Litio, rame e minerali critici. I padroni dei mercati

Se scarsità e controllo delle risorse sono stati i fattori tipici del vecchio mondo economico del petrolio e del gas non si può dire che le cose saranno molto diverse in quello nuovo delle energie pulite. Prendiamo la produzione dei «minerali critici», come li chiama l’International Energy Agency, ovvero il rame, il nickel, il litio, il cobalto e le terre rare, che servono per costruire e far funzionare un ampio raggio di tecnologie rinnovabili come il solare fotovoltaico, l’eolico o le batterie. Per litio, cobalto e terre rare i tre Stati che sono i maggiori produttori mondiali – Australia, Repubblica Democratica del Congo e Cina – controllano più di tre quarti del mercato. La Repubblica Democratica del Congo produce più del 70% del cobalto, la Cina più del 60% delle terre rare. Pechino la fa da leone anche nel processamento e nella raffinazione dei minerali, con quote che vanno dal 35% nel caso del nickel al 50-70% per litio e cobalto, fino al 90% delle terre rare. 
Fin qui si è trattato di un problema ben conosciuto dai produttori di smartphone o di strumenti elettronici in genere. Ma la questione nuova che si pone ora è che il settore energia sta emergendo come il principale cliente del mercato dei minerali critici. Costruire un impianto fotovoltaico, un campo eolico e un veicolo elettrico richiede molti più minerali delle loro controparti fossili, scrive l’Iea. Per un’auto elettrica serve una quantità di minerali sei volte superiore rispetto a un’auto tradizionale, per un campo eolico onshore nove volte di più rispetto a una centrale elettrica alimentata a gas. Dal 2010 la quantità media di minerali necessaria per ogni singola unità di generazione elettrica è aumentata del 50%. Un fenomeno riconducibile al massiccio sviluppo delle rinnovabili: litio, nickel, cobalto, manganese e grafite sono cruciali per la performance delle batterie; le terre rare lo sono per i magneti permanenti, a loro volta vitali per turbine eoliche e motori elettrici; rame ed alluminio sono indispensabili per il massiccio sviluppo delle reti elettriche di trasmissione che servirà. 
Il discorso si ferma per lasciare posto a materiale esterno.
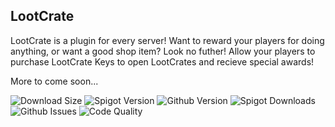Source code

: ## LootCrate

LootCrate is a plugin for every server! Want to reward your players for doing anything, or want a good shop item? Look no futher! Allow your players to purchase LootCrate Keys to open LootCrates and recieve special awards!


More to come soon...

![Download Size](https://img.shields.io/spiget/download-size/87046?color=FF7474&label=FileSize&style=for-the-badge)
![Spigot Version](https://img.shields.io/spiget/version/87046?color=FF7474&label=Spigot%20Version&style=for-the-badge)
![Github Version](https://img.shields.io/github/v/tag/ABravePanda/LootCrate?color=FF7474&label=Github%20Version&style=for-the-badge)
![Spigot Downloads](https://img.shields.io/spiget/downloads/87046?color=FF7474&style=for-the-badge)
![Github Issues](https://img.shields.io/github/issues/ABravePanda/LootCrate?color=FF7474&style=for-the-badge)
![Code Quality](https://img.shields.io/codefactor/grade/github/ABravePanda/LootCrate?style=for-the-badge)
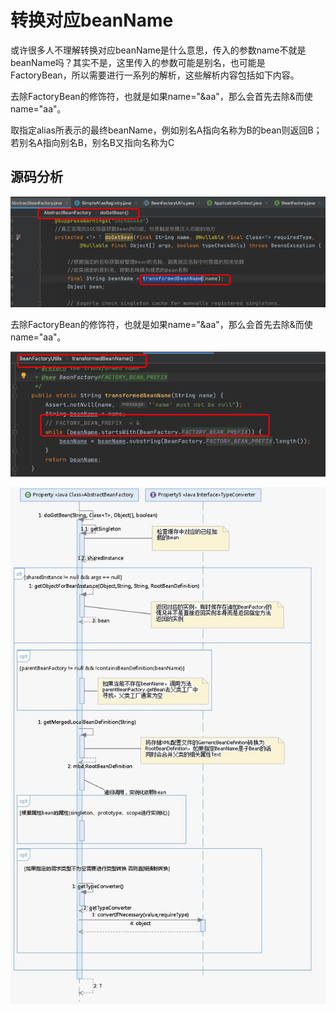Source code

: # 转换对应beanName

或许很多人不理解转换对应beanName是什么意思，传入的参数name不就是beanName吗？其实不是，这里传入的参数可能是别名，也可能是FactoryBean，所以需要进行一系列的解析，这些解析内容包括如下内容。

去除FactoryBean的修饰符，也就是如果name="&aa"，那么会首先去除&而使name="aa"。

取指定alias所表示的最终beanName，例如别名A指向名称为B的bean则返回B；若别名A指向别名B，别名B又指向名称为C

## 源码分析

![image-20200929210347816](../../assets/image-20200929210347816.png)

去除FactoryBean的修饰符，也就是如果name="&aa"，那么会首先去除&而使name="aa"。

![image-20200929210454195](../../assets/image-20200929210454195.png)

![image-20200922192538797](../../assets/image-20200922192538797.png)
Insomma, un problema serio, soprattutto in prospettiva. Nello scenario che più si avvicina agli obiettivi dell’Accordo di Parigi la quota di domanda di minerali da riservare alle tecnologie energetiche pulite nei prossimi vent’anni sale al 40% per rame e terre rare, al 60-70% per nickel e cobalto e a più del 90% per il litio. Auto elettriche e batterie hanno già sorpassato l’elettronica di consumo nell’utilizzo di litio e supereranno nel 2040 l’industria dell’acciaio in quello del nickel. Il tutto in un contesto di elevata crescita della domanda: fino a sei volte quella attuale nel 2040, se si volesse centrare l’obiettivo della piena decarbonizzazione. 
Che cosa fare? Non c’è da perdere tempo. È vero che il riciclo dei materiali potrà servire ad alleggerire fino al 10% della domanda. Ma l’esperienza del recente passato ha mostrato che in media sono necessari 16 anni per tradurre in realtà nuovi progetti minerari, dalla scoperta alla prima produzione. Un processo che dovrà essere incentivato, coordinato ed accelerato se si vorranno evitare interruzioni di fornitura, prezzi volatili e interferenze geopolitiche. Qualche avvisaglia si è vista nei giorni scorsi, con i produttori di auto in difficoltà sui microprocessori (troppo rapida la ripresa della domanda post-lockdown) e il prezzo del rame ai livelli più elevati dal 2011. Ma sembra solo l’inizio.